▸ **Aim of the task**:
If a line in the records below contains "badge", copy that line.

- - -

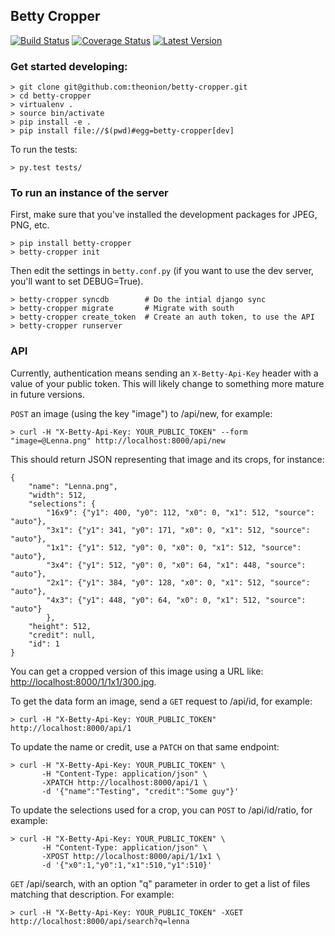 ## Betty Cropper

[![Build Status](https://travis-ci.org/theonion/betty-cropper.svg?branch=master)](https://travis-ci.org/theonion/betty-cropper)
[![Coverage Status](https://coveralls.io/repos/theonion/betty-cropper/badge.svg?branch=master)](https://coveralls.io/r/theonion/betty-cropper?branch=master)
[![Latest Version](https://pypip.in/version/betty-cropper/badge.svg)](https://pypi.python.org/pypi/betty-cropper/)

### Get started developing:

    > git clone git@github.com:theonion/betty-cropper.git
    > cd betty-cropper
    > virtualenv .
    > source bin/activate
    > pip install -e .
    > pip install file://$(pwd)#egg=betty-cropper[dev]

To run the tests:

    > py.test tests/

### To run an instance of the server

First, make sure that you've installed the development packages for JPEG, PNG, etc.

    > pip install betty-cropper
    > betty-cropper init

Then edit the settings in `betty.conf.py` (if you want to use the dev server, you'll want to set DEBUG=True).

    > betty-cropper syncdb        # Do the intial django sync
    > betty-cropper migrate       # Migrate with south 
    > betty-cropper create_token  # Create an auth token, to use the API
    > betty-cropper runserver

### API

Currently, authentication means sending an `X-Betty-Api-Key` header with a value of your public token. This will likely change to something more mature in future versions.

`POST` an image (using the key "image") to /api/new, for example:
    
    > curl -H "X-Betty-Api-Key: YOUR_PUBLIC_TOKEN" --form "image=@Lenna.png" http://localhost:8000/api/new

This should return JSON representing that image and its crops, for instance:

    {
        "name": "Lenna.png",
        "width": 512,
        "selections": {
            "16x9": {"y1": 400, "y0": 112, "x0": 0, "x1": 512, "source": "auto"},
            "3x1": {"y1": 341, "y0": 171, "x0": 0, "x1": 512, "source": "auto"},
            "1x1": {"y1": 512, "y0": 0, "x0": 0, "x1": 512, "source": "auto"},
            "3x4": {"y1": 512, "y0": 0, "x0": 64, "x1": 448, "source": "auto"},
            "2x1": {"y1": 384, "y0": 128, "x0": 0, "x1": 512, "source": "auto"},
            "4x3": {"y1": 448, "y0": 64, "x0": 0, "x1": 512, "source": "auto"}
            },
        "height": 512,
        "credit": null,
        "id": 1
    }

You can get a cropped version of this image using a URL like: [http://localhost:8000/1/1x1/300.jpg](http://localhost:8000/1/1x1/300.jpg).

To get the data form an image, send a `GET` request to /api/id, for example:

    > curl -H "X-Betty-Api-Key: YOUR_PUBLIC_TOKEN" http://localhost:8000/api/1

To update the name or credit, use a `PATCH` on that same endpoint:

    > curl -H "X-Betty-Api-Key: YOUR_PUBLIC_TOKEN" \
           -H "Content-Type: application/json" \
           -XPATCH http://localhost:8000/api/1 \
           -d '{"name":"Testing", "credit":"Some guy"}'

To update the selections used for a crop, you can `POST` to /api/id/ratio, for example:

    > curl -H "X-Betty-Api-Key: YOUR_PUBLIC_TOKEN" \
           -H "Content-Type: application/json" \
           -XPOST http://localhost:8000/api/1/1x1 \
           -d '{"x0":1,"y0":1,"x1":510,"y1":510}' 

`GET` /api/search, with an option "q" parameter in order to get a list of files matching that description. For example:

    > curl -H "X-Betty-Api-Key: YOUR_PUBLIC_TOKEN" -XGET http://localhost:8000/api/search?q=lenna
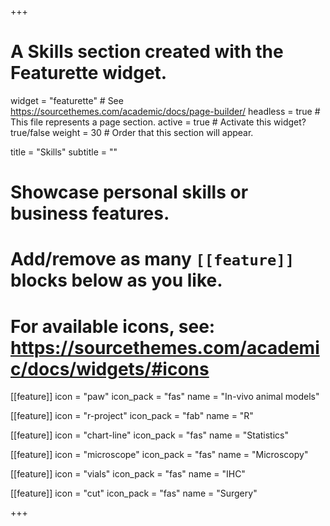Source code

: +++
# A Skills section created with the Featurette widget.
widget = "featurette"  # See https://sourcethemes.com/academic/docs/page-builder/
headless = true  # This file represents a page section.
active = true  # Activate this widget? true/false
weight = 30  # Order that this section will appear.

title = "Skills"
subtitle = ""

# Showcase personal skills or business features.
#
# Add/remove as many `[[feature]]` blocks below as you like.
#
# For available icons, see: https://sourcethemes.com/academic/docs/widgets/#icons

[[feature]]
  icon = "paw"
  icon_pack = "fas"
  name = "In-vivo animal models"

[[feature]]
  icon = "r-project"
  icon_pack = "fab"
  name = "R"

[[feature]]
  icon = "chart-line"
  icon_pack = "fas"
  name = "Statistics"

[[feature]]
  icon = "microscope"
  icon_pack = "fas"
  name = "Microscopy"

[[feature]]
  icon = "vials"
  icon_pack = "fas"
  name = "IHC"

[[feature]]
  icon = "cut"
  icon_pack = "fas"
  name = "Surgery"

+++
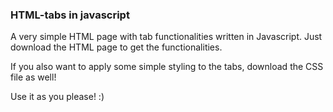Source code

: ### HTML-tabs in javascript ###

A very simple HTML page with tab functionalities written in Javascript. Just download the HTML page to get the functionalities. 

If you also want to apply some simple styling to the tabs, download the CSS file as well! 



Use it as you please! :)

- - -

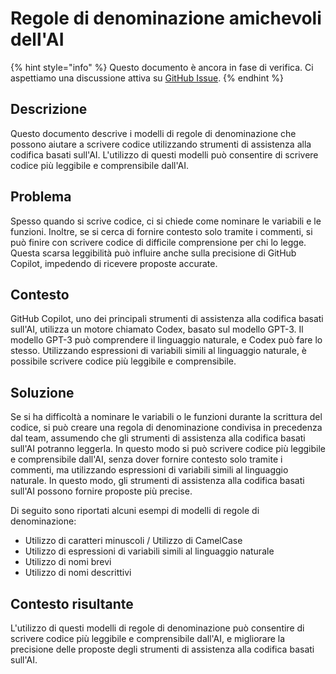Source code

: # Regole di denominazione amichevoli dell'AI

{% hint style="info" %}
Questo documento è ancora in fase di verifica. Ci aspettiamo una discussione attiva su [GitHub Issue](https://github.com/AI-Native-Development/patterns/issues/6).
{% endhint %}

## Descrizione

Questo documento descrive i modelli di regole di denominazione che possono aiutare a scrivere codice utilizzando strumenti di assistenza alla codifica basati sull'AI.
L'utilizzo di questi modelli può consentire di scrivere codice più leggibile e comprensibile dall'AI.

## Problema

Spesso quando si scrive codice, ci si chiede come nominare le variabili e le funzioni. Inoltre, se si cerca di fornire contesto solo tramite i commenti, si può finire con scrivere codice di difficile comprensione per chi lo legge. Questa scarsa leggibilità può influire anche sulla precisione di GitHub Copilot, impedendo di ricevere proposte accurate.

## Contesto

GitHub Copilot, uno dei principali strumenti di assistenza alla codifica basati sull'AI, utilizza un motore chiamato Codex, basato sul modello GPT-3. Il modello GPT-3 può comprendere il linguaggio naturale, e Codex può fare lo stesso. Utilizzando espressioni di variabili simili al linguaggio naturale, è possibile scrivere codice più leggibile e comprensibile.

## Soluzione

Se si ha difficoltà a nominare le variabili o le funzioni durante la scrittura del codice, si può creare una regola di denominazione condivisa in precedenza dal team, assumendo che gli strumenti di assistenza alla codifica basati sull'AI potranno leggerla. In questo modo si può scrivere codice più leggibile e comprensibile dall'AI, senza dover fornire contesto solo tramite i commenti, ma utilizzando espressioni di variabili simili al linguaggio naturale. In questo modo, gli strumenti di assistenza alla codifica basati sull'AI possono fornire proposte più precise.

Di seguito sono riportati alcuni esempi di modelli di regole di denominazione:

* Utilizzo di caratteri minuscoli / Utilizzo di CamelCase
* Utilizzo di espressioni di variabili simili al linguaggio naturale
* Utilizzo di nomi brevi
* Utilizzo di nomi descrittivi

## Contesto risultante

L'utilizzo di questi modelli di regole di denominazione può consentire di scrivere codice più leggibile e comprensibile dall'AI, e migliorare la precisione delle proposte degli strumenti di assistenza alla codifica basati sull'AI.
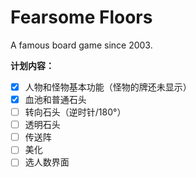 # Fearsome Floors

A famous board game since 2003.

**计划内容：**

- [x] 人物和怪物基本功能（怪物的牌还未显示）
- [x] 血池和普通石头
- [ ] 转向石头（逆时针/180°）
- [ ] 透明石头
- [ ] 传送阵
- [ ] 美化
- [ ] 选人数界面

- - -

▸ **Solution**:
[![Coverage Status](https://coveralls.io/repos/theonion/betty-cropper/badge.svg?branch=master)](https://coveralls.io/r/theonion/betty-cropper?branch=master)
[![Latest Version](https://pypip.in/version/betty-cropper/badge.svg)](https://pypi.python.org/pypi/betty-cropper/)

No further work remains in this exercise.